Plans for week 38, September 19-23
Dear all, welcome back to a new week and FYS-STK3155/4155. We hope you've had a relaxing weekend.
Last week we discussed resampling methods like the bootstrap and cross-validation, as well as other statistical properties such as the central limit theorem and expectation values. Data sampling refers to statistical methods for selecting observations from the domain with the objective of estimating a population parameter. Whereas data resampling refers to methods for economically using a collected dataset to improve the estimate of the population parameter and help to quantify the uncertainty of the estimate.

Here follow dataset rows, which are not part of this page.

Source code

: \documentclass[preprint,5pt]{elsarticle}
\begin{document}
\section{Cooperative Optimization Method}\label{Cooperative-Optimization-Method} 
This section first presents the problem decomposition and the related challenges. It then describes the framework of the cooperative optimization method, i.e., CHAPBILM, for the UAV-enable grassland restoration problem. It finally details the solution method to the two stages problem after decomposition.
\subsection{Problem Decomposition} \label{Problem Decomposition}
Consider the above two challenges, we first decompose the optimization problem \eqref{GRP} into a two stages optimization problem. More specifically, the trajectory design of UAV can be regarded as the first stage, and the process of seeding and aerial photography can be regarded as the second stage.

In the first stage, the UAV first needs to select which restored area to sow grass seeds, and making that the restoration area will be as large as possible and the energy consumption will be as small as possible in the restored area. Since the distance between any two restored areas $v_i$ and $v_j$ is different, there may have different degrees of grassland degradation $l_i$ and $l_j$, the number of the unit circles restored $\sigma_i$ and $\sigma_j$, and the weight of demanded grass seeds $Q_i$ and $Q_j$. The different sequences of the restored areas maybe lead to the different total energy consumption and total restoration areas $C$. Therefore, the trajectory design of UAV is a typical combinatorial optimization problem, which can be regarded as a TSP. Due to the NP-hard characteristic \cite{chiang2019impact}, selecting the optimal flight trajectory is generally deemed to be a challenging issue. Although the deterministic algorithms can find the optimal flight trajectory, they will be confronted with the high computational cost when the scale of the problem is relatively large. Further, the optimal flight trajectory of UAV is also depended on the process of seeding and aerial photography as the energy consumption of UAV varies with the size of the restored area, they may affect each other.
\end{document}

Both data sampling and data resampling are methods that are required in a predictive modeling problem.
This week we will use the first lecture on Thursday to wrap up our discussion on resampling methods, with a focus on cross-validation. Thereafter, we move over to classification problems. Think of these as data sets with discrete outcomes (yes or no or more classes of outputs) instead of the continuous functions we have been dealing with till now. The first classification method we will encounter is logistic regression. As linear regression it is a purely deterministic method but serves also the aim of introducing various optimization algorithms, such as gradient descent, stochastic gradient descent and many more. After logistic regression we start with neural networks and deep learning methods (next week).
The plan this week is thus
-Lab Wednesday and Thursday: work on project 1
-Thursday: Summary of regression methods, cross-validation and discussion of project 1. Start Logistic Regression
-Friday: Classification problems and Logistic Regression, from binary cases to several categories. Start optimization methods
Reading recommendations:
-See lecture notes for week 37 on cross-validation and week 38 at https://compphysics.github.io/MachineLearning/doc/web/course.html.
-Bishop 4.1, 4.2 and 4.3. Not all the material is relevant or will be covered. Section 4.3 is the most relevant, but 4.1 and 4.2 give interesting background readings for logistic regression
- Hastie et al 4.1, 4.2 and 4.3 on logistic regression
- For a good discussion on gradient methods, see Goodfellow et al section 4.3-4.5 and chapter 8. We will come back to the latter chapter in our discussion of Neural networks as well.
Best wishes to you all,
Morten et al